Of $*%&*% course Rory shot a 64 in Augusta and made it seem like it almost mattered. It didn’t—even the leader four-putting on 18 couldn’t get him within a country mile of the green jacket. Deep down, he knew this, and we all knew it too, and the fact that he was well and truly out of the running is the only reason why he could play like that, why he could shoot 64, why he could light our hearts on fire again. Notice, will you, that when it kinda/sorta started to seem real right around the 13th hole, he didn’t make another birdie on some very gettable holes. At least until 18, which was a piece of extraordinary luck and, while it was pretty cool, only serves to obscure the truth that when the rubber meets the road, the gravity of leading a major presses down on him with vicious force and he is no longer capable of performing at his best under this kind of pressure, so stop hoping you silly naive pollyannas, stop hoping and stop believing because in your darkest hearts you know exactly who Rory McIlroy is now and who he’s always going to be, forever and ever amen.

Pardon me, for a moment, while I collapse in a heap of existential dread.

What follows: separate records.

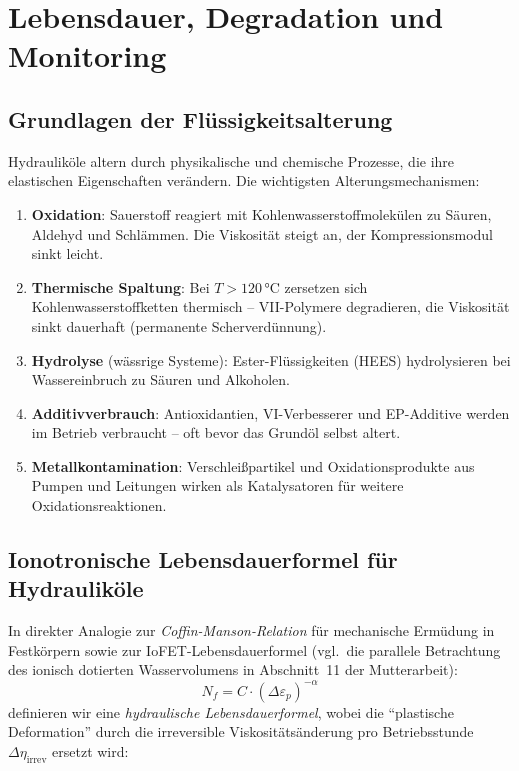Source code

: ﻿\documentclass[a4paper,12pt]{scrreprt}
\theoremstyle{definition}
\begin{document}
\section{Lebensdauer, Degradation und Monitoring}

\subsection{Grundlagen der Flüssigkeitsalterung}

Hydrauliköle altern durch physikalische und chemische Prozesse, die
ihre elastischen Eigenschaften verändern. Die wichtigsten Alterungsmechanismen:

\begin{enumerate}
  \item \textbf{Oxidation}: Sauerstoff reagiert mit Kohlenwasserstoffmolekülen
    zu Säuren, Aldehyd und Schlämmen. Die Viskosität steigt an,
    der Kompressionsmodul sinkt leicht.
  \item \textbf{Thermische Spaltung}: Bei $T > 120\, °\mathrm{C}$ zersetzen
    sich Kohlenwasserstoffketten thermisch -- VII-Polymere degradieren,
    die Viskosität sinkt dauerhaft (permanente Scherverdünnung).
  \item \textbf{Hydrolyse} (wässrige Systeme): Ester-Flüssigkeiten
    (HEES) hydrolysieren bei Wassereinbruch zu Säuren und Alkoholen.
  \item \textbf{Additivverbrauch}: Antioxidantien, VI-Verbesserer und
    EP-Additive werden im Betrieb verbraucht -- oft bevor das Grundöl
    selbst altert.
  \item \textbf{Metallkontamination}: Verschleißpartikel und
    Oxidationsprodukte aus Pumpen und Leitungen wirken als Katalysatoren
    für weitere Oxidationsreaktionen.
\end{enumerate}

\subsection{Ionotronische Lebensdauerformel für Hydrauliköle}

In direkter Analogie zur \emph{Coffin-Manson-Relation} für mechanische
Ermüdung in Festkörpern sowie zur IoFET-Lebensdauerformel (vgl.\ die
parallele Betrachtung des ionisch dotierten Wasservolumens in
Abschnitt~11 der Mutterarbeit):
\begin{equation}
  N_f = C \cdot (\Delta\varepsilon_p)^{-\alpha}
  \label{eq:coffin_manson}
\end{equation}
definieren wir eine \emph{hydraulische Lebensdauerformel}, wobei die
``plastische Deformation'' durch die irreversible Viskositätsänderung
pro Betriebsstunde $\Delta\eta_{\mathrm{irrev}}$ ersetzt wird:
\end{document}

You’ve heard the angel on the shoulder, and you’ve heard the devil, and now ask yourself which one sounds like the truth. This is a golf question, but it’s also probably a question about what kind of person you are, or want to be, and to what extent your optimism has been obliterated in golf and life.

What do I want to be true? Easy: Hand-in-hand with each of you, starry-eyed and clad in flowing white robes, I await the prophesied return. When he comes, we’ll shoot out both arms like little zaps of lightning, embracing the weird new move he taught us in that Georgia bunker.

What do I think is true? Easy, again: I’d rather not say.